La fuerza adquirida por AMLO en la elección es inmensa, pero no idéntica a la de la hegemonía priista, precisamente por la democratización de las instituciones de la sociedad civil.

La nueva conformación del Congreso de la Unión parecería remontarnos a la época del carro completo o semicompleto del priismo hegemónico: Presidente absoluto, con control de ambas Cámaras, y en posibilidad de moverse libremente en al ámbito político y legislativo a nivel nacional. Los partidos de oposición –PRI, PAN, PRD– dejan de ser fuerzas significativas para un contrapeso real, y se convierten en voces de denuncia y protesta, recordándonos el "derecho al pataleo" del México autoritario. Sin embargo, hay otro tipo de instancias surgidas del proceso democratizador del país, las cuales, por su propia conformación y objetivo, no están al servicio del Ejecutivo Federal.

Se trata de los organismos autónomos (Banco de México, INAI, CNDH y otros) los cuales responden a demandas de diversos sectores de la sociedad civil, y quienes, tras la desaparición de la oposición parlamentaria, se convierten en el último dique de contención de un posible presidencialismo absoluto reciclado. Es significativo que ante los nombramientos hechos por López Obrador en el sector energético, los distintos liderazgos empresariales hayan respondido negativamente al considerar que figuras como Manuel Bartlett u Octavio Romero Oropeza no cumplen con el perfil adecuado para dirigir las empresas clave del ramo.

Lo mismo han manifestado abiertamente las calificadoras Standard & Poors y Moody's con respecto a la viabilidad del propio proyecto energético, en función de cálculos económicos y financieros que cuestionan la rentabilidad del nuevo modelo propuesto. En otros tiempos resultaría impensable que el sector privado sometido al poder del presidencialismo absoluto, rechazara las propuestas del primer mandatario para dirigir las empresas del Estado, y mucho menos que calificadoras internacionales advirtieran abiertamente del riesgo que implica improvisar medidas sin tener los números perfectamente calculados para evitar desastres financieros.

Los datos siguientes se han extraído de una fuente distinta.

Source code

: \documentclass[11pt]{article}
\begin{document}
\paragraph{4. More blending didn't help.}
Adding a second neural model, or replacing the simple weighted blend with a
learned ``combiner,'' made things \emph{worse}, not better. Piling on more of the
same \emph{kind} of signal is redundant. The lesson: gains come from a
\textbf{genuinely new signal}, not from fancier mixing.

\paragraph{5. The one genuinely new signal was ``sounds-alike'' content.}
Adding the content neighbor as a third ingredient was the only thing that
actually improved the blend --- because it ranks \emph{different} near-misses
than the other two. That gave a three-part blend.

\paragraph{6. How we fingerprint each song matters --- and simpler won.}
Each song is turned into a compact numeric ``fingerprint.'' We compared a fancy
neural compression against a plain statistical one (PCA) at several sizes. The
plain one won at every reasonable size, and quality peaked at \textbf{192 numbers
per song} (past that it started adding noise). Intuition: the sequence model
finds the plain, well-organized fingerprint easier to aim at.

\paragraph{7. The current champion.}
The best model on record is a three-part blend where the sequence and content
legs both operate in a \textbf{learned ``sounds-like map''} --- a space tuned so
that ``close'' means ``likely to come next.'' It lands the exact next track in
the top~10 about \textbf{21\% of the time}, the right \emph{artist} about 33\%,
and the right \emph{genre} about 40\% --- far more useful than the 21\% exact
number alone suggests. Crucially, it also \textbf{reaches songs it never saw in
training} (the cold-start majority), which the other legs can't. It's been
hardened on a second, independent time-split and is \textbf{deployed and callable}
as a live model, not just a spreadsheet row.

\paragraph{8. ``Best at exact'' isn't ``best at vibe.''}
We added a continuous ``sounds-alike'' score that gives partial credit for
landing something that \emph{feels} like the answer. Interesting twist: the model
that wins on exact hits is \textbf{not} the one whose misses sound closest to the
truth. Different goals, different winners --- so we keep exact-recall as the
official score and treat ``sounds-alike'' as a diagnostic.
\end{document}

Y es que el margen de maniobra con el que hoy cuentan los gobiernos en el mundo globalizado, de economía abierta y mayor transparencia, es mucho menor que el de hace décadas. Sería suficiente con que una de estas calificadoras disminuyera el grado de inversión de Pemex o de CFE o, peor aún, de la deuda del Estado mexicano, para que la fuga de capitales y la desinversión generase una situación grave para la estabilidad económica del país. Por supuesto que estos límites, junto con la presión que ejercerán los órganos autónomos, cuyo objetivo es evitar los abusos de poder por parte de las estructuras tradicionales, serán a partir del 1 de diciembre las únicas fuerzas que intentarán contener a un nuevo presidencialismo.

Sería improbable suponer que en este momento el presidente electo cambiara decisiones sobre nombramientos en función de presiones empresariales. Queda claro que el proyecto económico de Morena y el de los liderazgos empresariales choca en muchos puntos y coincide solamente en algunos, lo que agudiza a su vez la confrontación. Lo mismo sucede con Banco de México o con el INAI, en la medida en que son instancias capaces de tomar medidas que contengan decisiones económicas o de acción política tomadas por el nuevo gobierno y avaladas por el Congreso.

La fuerza adquirida por AMLO en la elección es inmensa, pero no idéntica a la de la hegemonía priista, precisamente por la democratización de las instituciones de la sociedad civil. Eso, siempre y cuando no se caiga en la tentación de desaparecerlas a través de cambios legislativos, y en función de la enorme legitimidad adquirida en las urnas. El poder no se autolimita de forma automática. Al contrario, se expande hasta en tanto no encuentre un dique que lo contenga. Ese es el riesgo.